Mais un enfant préfèrerait ne jamais avoir de premières larmes. Cela serait tellement plus simple ! Cependant, la vie ne l’est pas. La douleur en fait partit, autant que la tristesse qui l’engendre parfois, que l’affliction, l’horreur, le dégout, et tant d’autres sentiments que l’on voudrait ne pas ressentir. Un petit peu d’eau de joie n’arrange pas tout ça, et il n’y a jamais assez de rires pour effacer les premières larmes. Elles creusent et s’enfouissent, plus profondément à chaque fois, toujours dans les abysses les plus sombres. L’hémorragie débute, et le flot ne se tarit ensuite jamais plus.

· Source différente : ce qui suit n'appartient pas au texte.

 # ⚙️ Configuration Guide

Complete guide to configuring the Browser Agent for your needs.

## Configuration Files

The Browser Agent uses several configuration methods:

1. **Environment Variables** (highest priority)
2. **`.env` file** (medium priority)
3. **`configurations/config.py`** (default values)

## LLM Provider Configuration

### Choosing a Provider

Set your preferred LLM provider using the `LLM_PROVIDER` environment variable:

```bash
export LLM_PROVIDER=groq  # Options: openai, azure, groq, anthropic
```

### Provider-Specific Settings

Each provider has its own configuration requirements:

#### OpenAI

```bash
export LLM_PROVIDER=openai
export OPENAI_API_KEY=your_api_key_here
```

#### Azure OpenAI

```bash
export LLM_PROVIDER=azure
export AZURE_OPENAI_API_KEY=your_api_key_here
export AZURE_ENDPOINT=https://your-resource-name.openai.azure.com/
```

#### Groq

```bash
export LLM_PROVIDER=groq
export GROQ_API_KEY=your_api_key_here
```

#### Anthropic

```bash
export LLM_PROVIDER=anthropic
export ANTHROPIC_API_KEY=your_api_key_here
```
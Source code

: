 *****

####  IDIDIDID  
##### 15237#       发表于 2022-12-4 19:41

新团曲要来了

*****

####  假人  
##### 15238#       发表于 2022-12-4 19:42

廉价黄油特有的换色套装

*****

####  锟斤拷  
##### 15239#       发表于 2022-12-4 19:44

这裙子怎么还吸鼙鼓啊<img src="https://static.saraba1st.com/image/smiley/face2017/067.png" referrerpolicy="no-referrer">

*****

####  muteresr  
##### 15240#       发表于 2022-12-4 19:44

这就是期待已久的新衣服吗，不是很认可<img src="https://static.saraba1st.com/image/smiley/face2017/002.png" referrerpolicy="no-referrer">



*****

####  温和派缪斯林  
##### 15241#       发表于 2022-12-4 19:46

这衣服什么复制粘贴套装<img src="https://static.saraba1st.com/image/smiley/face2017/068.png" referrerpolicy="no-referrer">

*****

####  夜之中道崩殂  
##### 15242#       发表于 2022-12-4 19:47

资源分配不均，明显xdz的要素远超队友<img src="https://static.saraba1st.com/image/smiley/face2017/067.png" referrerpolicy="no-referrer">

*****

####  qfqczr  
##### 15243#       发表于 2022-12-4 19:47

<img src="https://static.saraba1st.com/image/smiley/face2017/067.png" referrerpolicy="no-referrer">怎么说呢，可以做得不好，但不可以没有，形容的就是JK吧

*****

Pour un enfant qui dansait, les premières larmes sont fatales. Il était heureux, au milieu de sa plaine verdoyante, le soleil d’été sur son visage et de la lumière plein les yeux. Mais désormais, il connait la douleur et la mort. Tout cela à partir d’un petit corps qui repose sur une pierre. Un rien qui donne naissance à beaucoup plus. Maintenant qu’il saigne, comment faire pour rire de nouveau ? Il faudra du temps avant de pouvoir recommencer. Mais un jour, cela reviendra, comme un baume liquide versé sur sa peau. Une sensation délicieuse, le bien-être d’avant, quand tout allait bien. Tiède et rassurant, le monde le redeviendra pendant quelques temps. Cela ne durera pas, mais pendant la durée de ces moments exquis, il savourera la joie recouvrée plus encore que jamais.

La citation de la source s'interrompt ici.